- _Try it_
Given the entries that follow, write out exactly the lines starting at the one containing "### 1.1.1 (2024-02-10)" and ending at the one containing "### 0.1.8 (2024-02-02)", both ends included, and only those.

- _Input records_
——————

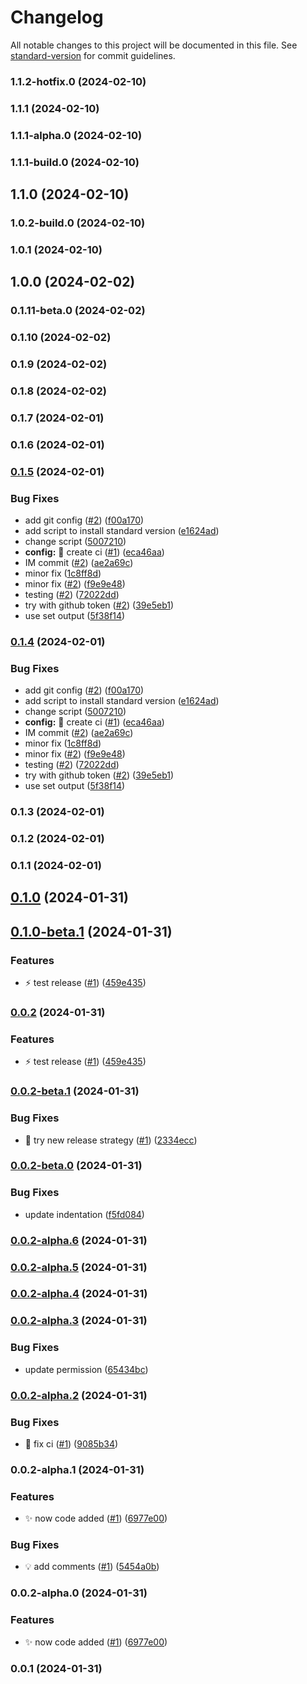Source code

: # Changelog

All notable changes to this project will be documented in this file. See [standard-version](https://github.com/conventional-changelog/standard-version) for commit guidelines.

### 1.1.2-hotfix.0 (2024-02-10)

### 1.1.1 (2024-02-10)

### 1.1.1-alpha.0 (2024-02-10)

### 1.1.1-build.0 (2024-02-10)

## 1.1.0 (2024-02-10)

### 1.0.2-build.0 (2024-02-10)

### 1.0.1 (2024-02-10)

## 1.0.0 (2024-02-02)

### 0.1.11-beta.0 (2024-02-02)

### 0.1.10 (2024-02-02)

### 0.1.9 (2024-02-02)

### 0.1.8 (2024-02-02)

### 0.1.7 (2024-02-01)

### 0.1.6 (2024-02-01)

### [0.1.5](https://github.com/anantakumarghosh/semantic-versioning-try/compare/v0.1.0...v0.1.5) (2024-02-01)


### Bug Fixes

* add git config ([#2](https://github.com/anantakumarghosh/semantic-versioning-try/issues/2)) ([f00a170](https://github.com/anantakumarghosh/semantic-versioning-try/commit/f00a17001a2f5c33ea2fe1e50306744cbb56a65f))
* add script to install standard version ([e1624ad](https://github.com/anantakumarghosh/semantic-versioning-try/commit/e1624ad847542ce859464cc790cc7d2e7e48a8d2))
* change script ([5007210](https://github.com/anantakumarghosh/semantic-versioning-try/commit/50072107a42533ba5c15f2e35e53fd7fd6f6f685))
* **config:** :green_heart: create ci ([#1](https://github.com/anantakumarghosh/semantic-versioning-try/issues/1)) ([eca46aa](https://github.com/anantakumarghosh/semantic-versioning-try/commit/eca46aa759a089088bf677c7260993568183bb6b))
* IM commit ([#2](https://github.com/anantakumarghosh/semantic-versioning-try/issues/2)) ([ae2a69c](https://github.com/anantakumarghosh/semantic-versioning-try/commit/ae2a69cec4cd59f9dfb42c9a8526791d037976e3))
* minor fix ([1c8ff8d](https://github.com/anantakumarghosh/semantic-versioning-try/commit/1c8ff8d6ae1ab51d09c7bcb2f60664911ad11939))
* minor fix ([#2](https://github.com/anantakumarghosh/semantic-versioning-try/issues/2)) ([f9e9e48](https://github.com/anantakumarghosh/semantic-versioning-try/commit/f9e9e4806d30faf5b57e23ee973d72171af649e0))
* testing ([#2](https://github.com/anantakumarghosh/semantic-versioning-try/issues/2)) ([72022dd](https://github.com/anantakumarghosh/semantic-versioning-try/commit/72022dd74890caa27c0597a6651e078fcf6c90b3))
* try with github token ([#2](https://github.com/anantakumarghosh/semantic-versioning-try/issues/2)) ([39e5eb1](https://github.com/anantakumarghosh/semantic-versioning-try/commit/39e5eb1eb2715b04014e5e46b58916cdcb4b37cc))
* use set output ([5f38f14](https://github.com/anantakumarghosh/semantic-versioning-try/commit/5f38f14d510f8c56bcd12fa373740b3432bc330d))

### [0.1.4](https://github.com/anantakumarghosh/semantic-versioning-try/compare/v0.1.0...v0.1.4) (2024-02-01)


### Bug Fixes

* add git config ([#2](https://github.com/anantakumarghosh/semantic-versioning-try/issues/2)) ([f00a170](https://github.com/anantakumarghosh/semantic-versioning-try/commit/f00a17001a2f5c33ea2fe1e50306744cbb56a65f))
* add script to install standard version ([e1624ad](https://github.com/anantakumarghosh/semantic-versioning-try/commit/e1624ad847542ce859464cc790cc7d2e7e48a8d2))
* change script ([5007210](https://github.com/anantakumarghosh/semantic-versioning-try/commit/50072107a42533ba5c15f2e35e53fd7fd6f6f685))
* **config:** :green_heart: create ci ([#1](https://github.com/anantakumarghosh/semantic-versioning-try/issues/1)) ([eca46aa](https://github.com/anantakumarghosh/semantic-versioning-try/commit/eca46aa759a089088bf677c7260993568183bb6b))
* IM commit ([#2](https://github.com/anantakumarghosh/semantic-versioning-try/issues/2)) ([ae2a69c](https://github.com/anantakumarghosh/semantic-versioning-try/commit/ae2a69cec4cd59f9dfb42c9a8526791d037976e3))
* minor fix ([1c8ff8d](https://github.com/anantakumarghosh/semantic-versioning-try/commit/1c8ff8d6ae1ab51d09c7bcb2f60664911ad11939))
* minor fix ([#2](https://github.com/anantakumarghosh/semantic-versioning-try/issues/2)) ([f9e9e48](https://github.com/anantakumarghosh/semantic-versioning-try/commit/f9e9e4806d30faf5b57e23ee973d72171af649e0))
* testing ([#2](https://github.com/anantakumarghosh/semantic-versioning-try/issues/2)) ([72022dd](https://github.com/anantakumarghosh/semantic-versioning-try/commit/72022dd74890caa27c0597a6651e078fcf6c90b3))
* try with github token ([#2](https://github.com/anantakumarghosh/semantic-versioning-try/issues/2)) ([39e5eb1](https://github.com/anantakumarghosh/semantic-versioning-try/commit/39e5eb1eb2715b04014e5e46b58916cdcb4b37cc))
* use set output ([5f38f14](https://github.com/anantakumarghosh/semantic-versioning-try/commit/5f38f14d510f8c56bcd12fa373740b3432bc330d))

### 0.1.3 (2024-02-01)

### 0.1.2 (2024-02-01)

### 0.1.1 (2024-02-01)

## [0.1.0](https://github.com/anantakumarghosh/semantic-versioning-try/compare/v0.0.2...v0.1.0) (2024-01-31)

## [0.1.0-beta.1](https://github.com/anantakumarghosh/semantic-versioning-try/compare/v0.0.2-beta.1...v0.1.0-beta.1) (2024-01-31)


### Features

* :zap: test release ([#1](https://github.com/anantakumarghosh/semantic-versioning-try/issues/1)) ([459e435](https://github.com/anantakumarghosh/semantic-versioning-try/commit/459e435c46fd8c094213d148307a76f2d31721a0))

### [0.0.2](https://github.com/anantakumarghosh/semantic-versioning-try/compare/v0.0.2-beta.1...v0.0.2) (2024-01-31)


### Features

* :zap: test release ([#1](https://github.com/anantakumarghosh/semantic-versioning-try/issues/1)) ([459e435](https://github.com/anantakumarghosh/semantic-versioning-try/commit/459e435c46fd8c094213d148307a76f2d31721a0))

### [0.0.2-beta.1](https://github.com/anantakumarghosh/semantic-versioning-try/compare/v0.0.2-beta.0...v0.0.2-beta.1) (2024-01-31)


### Bug Fixes

* :bug: try new release strategy ([#1](https://github.com/anantakumarghosh/semantic-versioning-try/issues/1)) ([2334ecc](https://github.com/anantakumarghosh/semantic-versioning-try/commit/2334ecc3f382752266cc5952ccbdb85813b0dd1c))

### [0.0.2-beta.0](https://github.com/anantakumarghosh/semantic-versioning-try/compare/v0.0.2-alpha.6...v0.0.2-beta.0) (2024-01-31)


### Bug Fixes

* update indentation ([f5fd084](https://github.com/anantakumarghosh/semantic-versioning-try/commit/f5fd084639e33227f9c44022256778037c547086))

### [0.0.2-alpha.6](https://github.com/anantakumarghosh/semantic-versioning-try/compare/v0.0.2-alpha.5...v0.0.2-alpha.6) (2024-01-31)

### [0.0.2-alpha.5](https://github.com/anantakumarghosh/semantic-versioning-try/compare/v0.0.2-alpha.4...v0.0.2-alpha.5) (2024-01-31)

### [0.0.2-alpha.4](https://github.com/anantakumarghosh/semantic-versioning-try/compare/v0.0.2-alpha.3...v0.0.2-alpha.4) (2024-01-31)

### [0.0.2-alpha.3](https://github.com/anantakumarghosh/semantic-versioning-try/compare/v0.0.2-alpha.2...v0.0.2-alpha.3) (2024-01-31)


### Bug Fixes

* update permission ([65434bc](https://github.com/anantakumarghosh/semantic-versioning-try/commit/65434bce61f18336f3180eb387a232aed3cdae42))

### [0.0.2-alpha.2](https://github.com/anantakumarghosh/semantic-versioning-try/compare/v0.0.2-alpha.1...v0.0.2-alpha.2) (2024-01-31)


### Bug Fixes

* :wrench: fix ci ([#1](https://github.com/anantakumarghosh/semantic-versioning-try/issues/1)) ([9085b34](https://github.com/anantakumarghosh/semantic-versioning-try/commit/9085b3453ae235e884778059bf462e4c90bb5169))

### 0.0.2-alpha.1 (2024-01-31)


### Features

* :sparkles: now code added ([#1](https://github.com/anantakumarghosh/semantic-versioning-try/issues/1)) ([6977e00](https://github.com/anantakumarghosh/semantic-versioning-try/commit/6977e004dbc33438006f58a50a7cfa5987991c2e))


### Bug Fixes

* :bulb: add comments ([#1](https://github.com/anantakumarghosh/semantic-versioning-try/issues/1)) ([5454a0b](https://github.com/anantakumarghosh/semantic-versioning-try/commit/5454a0b76ed02fda7481a3d367a234b790e547f7))

### 0.0.2-alpha.0 (2024-01-31)


### Features

* :sparkles: now code added ([#1](https://github.com/anantakumarghosh/semantic-versioning-try/issues/1)) ([6977e00](https://github.com/anantakumarghosh/semantic-versioning-try/commit/6977e004dbc33438006f58a50a7cfa5987991c2e))

### 0.0.1 (2024-01-31)
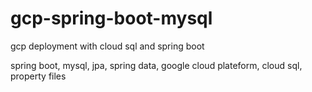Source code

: # gcp-spring-boot-mysql
gcp deployment with cloud sql and spring boot

spring boot, mysql, jpa, spring data, google cloud plateform, cloud sql, property files
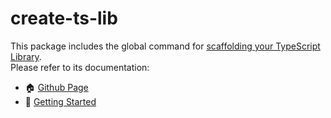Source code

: # create-ts-lib

This package includes the global command for [scaffolding your TypeScript Library](https://github.com/emyann/typescript-webpack-starter).<br>
Please refer to its documentation:
* 🏠 [Github Page](https://emyann.github.io/typescript-webpack-starter/)
* 🚀 [Getting Started](https://github.com/emyann/typescript-webpack-starter)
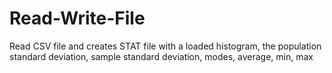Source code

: # Read-Write-File
Read CSV file and creates STAT file with a loaded histogram, the population standard deviation, sample standard deviation, modes, average, min, max
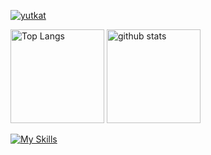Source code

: <p align="left">
  <a href="https://github.com/kenta-kenta/">
    <img src="https://komarev.com/ghpvc/?username=kenta-kenta" alt="yutkat" />
  </a>
<p align="left"> 
  <img alt="Top Langs" height="150px" src="https://github-readme-stats.vercel.app/api/top-langs/?username=kenta-kenta&layout=compact&show_icons=true&theme=onedark" />
  <img alt="github stats" height="150px" src="https://github-readme-stats.vercel.app/api?username=kenta-kenta&theme=onedark&show_icons=ture" />
</p>

[![My Skills](https://skillicons.dev/icons?i=go,react,ts,py,laravel)](https://skillicons.dev)
<!---
kenta-kenta/kenta-kenta is a ✨ special ✨ repository because its `README.md` (this file) appears on your GitHub profile.
You can click the Preview link to take a look at your changes.
--->
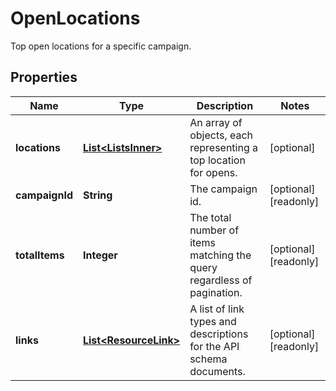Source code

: 

# OpenLocations

Top open locations for a specific campaign.

## Properties

| Name | Type | Description | Notes |
|------------ | ------------- | ------------- | -------------|
|**locations** | [**List&lt;ListsInner&gt;**](ListsInner.md) | An array of objects, each representing a top location for opens. |  [optional] |
|**campaignId** | **String** | The campaign id. |  [optional] [readonly] |
|**totalItems** | **Integer** | The total number of items matching the query regardless of pagination. |  [optional] [readonly] |
|**links** | [**List&lt;ResourceLink&gt;**](ResourceLink.md) | A list of link types and descriptions for the API schema documents. |  [optional] [readonly] |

——————

- _Answer section_
### 1.1.1 (2024-02-10)

### 1.1.1-alpha.0 (2024-02-10)

### 1.1.1-build.0 (2024-02-10)

## 1.1.0 (2024-02-10)

### 1.0.2-build.0 (2024-02-10)

### 1.0.1 (2024-02-10)

## 1.0.0 (2024-02-02)

### 0.1.11-beta.0 (2024-02-02)

### 0.1.10 (2024-02-02)

### 0.1.9 (2024-02-02)

### 0.1.8 (2024-02-02)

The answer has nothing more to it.